Перед посещением выставки французских импрессионистов в «Путешествии в Армению», написанном в то же время, что и «Канцона», автор исполняет странный ритуал приготовления зрения к просмотру:
«Тут я растягивал зрение и окунал глаза в широкую рюмку моря, чтобы вышла из него наружу всякая соринка и слеза.
Я растягивал зрение, как лайковую перчатку, напяливал ее на колодку — на синий морской околодок…» Прервем цитату. Гете был твердо уверен в том, что «рука сама должна была зажить собственной жизнью, стать самостоятельным естеством, обрести мысль и волю» (VIII, 359). Таким мыслящим и волевым органом рука, несомненно, стала в русской поэзии начале века. «Рука — то же сознание», говорил Хлебников: «Итак, самовитое слово имеет пяти-лучевое строение и звук располагается между точками, на остове мысли, пятью осями, точно рука…» (V, 191). В сотворенном слове смысл — кость, звук — плоть, подобно человеческой руке. Визуализируя хлебниковский опыт, Мандельштам облачает руку в перчатку. В стихотворении грузинского поэта Иосифа Гришашвили «Перчатки», которое перевел Мандельштам, перчатки приобретают вселенский масштаб: одолжив у луны шелковых ниток и золотую иголку у ручья, герой солнечными ножницами кроит из тумана перчатки в подарок своей возлюбленной. Пуговицы — две слезы. Космогоническому творению перчаток предшествует взгляд через бинокль: «Я навел на гору стекла моего бинокля…» (II, 100). Продолжим цитату из «Путешествия в Армению»: «Я растягивал зрение, как лайковую перчатку, напяливал ее на колодку — на синий морской околодок…
И я начинал понимать, что такое обязательность цвета — азарт голубых и оранжевых маек — и что цвет не что иное, как чувство старта, окрашенное дистанцией и заключенное в объем.

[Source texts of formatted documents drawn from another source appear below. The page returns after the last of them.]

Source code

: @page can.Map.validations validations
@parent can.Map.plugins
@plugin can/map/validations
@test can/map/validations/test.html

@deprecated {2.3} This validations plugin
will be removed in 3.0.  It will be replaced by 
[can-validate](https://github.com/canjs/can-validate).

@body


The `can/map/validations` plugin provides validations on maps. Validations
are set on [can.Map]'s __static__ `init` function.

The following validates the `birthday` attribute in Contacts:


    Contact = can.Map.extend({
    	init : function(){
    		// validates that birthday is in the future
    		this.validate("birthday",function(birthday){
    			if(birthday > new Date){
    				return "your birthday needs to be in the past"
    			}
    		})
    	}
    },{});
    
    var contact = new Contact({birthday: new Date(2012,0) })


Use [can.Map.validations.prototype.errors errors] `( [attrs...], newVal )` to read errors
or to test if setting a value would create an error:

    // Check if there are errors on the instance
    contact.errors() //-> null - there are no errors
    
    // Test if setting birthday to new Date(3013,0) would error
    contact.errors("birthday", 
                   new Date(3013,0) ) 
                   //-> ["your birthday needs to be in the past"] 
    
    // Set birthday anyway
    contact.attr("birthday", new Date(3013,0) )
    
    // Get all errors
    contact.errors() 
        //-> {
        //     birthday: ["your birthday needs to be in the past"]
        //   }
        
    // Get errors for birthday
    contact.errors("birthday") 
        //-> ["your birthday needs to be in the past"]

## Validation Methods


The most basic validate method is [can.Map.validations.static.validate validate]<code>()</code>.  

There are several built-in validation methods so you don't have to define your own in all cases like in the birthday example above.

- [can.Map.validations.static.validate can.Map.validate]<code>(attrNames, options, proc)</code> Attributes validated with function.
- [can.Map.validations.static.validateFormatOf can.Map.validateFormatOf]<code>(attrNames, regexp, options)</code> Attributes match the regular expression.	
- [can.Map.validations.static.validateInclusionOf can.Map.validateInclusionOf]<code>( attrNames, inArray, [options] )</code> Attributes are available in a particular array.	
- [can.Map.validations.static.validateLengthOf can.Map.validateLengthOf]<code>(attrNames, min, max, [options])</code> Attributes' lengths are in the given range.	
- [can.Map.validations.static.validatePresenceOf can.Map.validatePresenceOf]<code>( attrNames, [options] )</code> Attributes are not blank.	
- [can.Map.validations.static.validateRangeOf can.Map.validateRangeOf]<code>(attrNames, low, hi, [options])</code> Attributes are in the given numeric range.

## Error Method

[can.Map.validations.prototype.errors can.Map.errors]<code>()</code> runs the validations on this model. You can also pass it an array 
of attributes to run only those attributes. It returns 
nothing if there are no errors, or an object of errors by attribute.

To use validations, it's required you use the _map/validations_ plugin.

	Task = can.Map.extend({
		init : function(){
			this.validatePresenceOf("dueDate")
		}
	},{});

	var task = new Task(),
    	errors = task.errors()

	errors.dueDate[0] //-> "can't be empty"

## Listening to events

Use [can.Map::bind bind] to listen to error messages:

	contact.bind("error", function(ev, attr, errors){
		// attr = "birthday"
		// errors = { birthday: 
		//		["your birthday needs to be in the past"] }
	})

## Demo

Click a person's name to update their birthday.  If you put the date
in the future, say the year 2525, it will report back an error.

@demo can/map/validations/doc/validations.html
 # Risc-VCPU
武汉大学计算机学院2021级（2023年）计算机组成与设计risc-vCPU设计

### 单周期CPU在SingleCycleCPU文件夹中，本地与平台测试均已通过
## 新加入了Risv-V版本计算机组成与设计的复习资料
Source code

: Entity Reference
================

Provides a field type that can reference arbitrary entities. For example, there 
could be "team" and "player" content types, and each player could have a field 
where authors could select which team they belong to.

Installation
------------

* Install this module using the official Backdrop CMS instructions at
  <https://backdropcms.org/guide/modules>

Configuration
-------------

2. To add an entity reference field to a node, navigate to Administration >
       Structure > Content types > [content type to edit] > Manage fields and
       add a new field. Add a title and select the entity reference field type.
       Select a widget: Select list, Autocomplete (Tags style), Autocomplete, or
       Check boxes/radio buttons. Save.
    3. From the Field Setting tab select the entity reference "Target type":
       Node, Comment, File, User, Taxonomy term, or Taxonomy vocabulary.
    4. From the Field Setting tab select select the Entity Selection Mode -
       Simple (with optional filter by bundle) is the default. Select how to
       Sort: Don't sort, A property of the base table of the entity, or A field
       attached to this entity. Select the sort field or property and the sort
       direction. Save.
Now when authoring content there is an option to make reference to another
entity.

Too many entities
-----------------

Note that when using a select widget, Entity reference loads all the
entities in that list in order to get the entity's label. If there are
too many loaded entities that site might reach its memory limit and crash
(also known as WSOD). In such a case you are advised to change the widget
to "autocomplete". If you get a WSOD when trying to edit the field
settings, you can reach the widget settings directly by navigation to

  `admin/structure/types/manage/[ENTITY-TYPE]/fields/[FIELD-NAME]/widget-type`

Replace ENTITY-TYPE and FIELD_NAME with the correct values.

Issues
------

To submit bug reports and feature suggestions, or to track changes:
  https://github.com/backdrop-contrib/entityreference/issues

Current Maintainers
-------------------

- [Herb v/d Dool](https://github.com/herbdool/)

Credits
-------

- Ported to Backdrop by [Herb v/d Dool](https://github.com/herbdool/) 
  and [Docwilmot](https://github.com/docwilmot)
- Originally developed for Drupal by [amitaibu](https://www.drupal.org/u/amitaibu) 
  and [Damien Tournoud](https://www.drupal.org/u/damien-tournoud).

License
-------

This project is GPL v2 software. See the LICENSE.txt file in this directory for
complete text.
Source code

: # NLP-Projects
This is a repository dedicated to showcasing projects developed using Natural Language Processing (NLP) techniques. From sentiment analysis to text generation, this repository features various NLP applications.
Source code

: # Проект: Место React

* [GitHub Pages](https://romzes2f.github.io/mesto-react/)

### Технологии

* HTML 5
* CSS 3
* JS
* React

Время в музее обращалось согласно песочным часам. Набегал кирпичный отсевочек, опорожнялась рюмочка, а там из верхнего шкапчика в нижнюю скляницу та же струйка золотого самума» (I II, 198).
Зрение — не тема, а сам порядок повествования. Словесная ткань орнаментирована визуальной образностью. «Око» аллитерически насыщает ряд: «окунать — колодка — околодок — окоем». Стеклянные предметы: «рюмка — рюмка — песочные часы — рюмочка — скляница». Нем. Glas (кроме вышеуказанных значений — 1) pl. (как мера) стакан, рюмка, 2) мор. склянка, то есть песочные часы, во-первых, а во-вторых — полчаса времени («Бей пять склянок!» — морской фразеологизм, означающий пять ударов в колокол). В «Ламарке» «рюмочки глаз» — это масло масляное.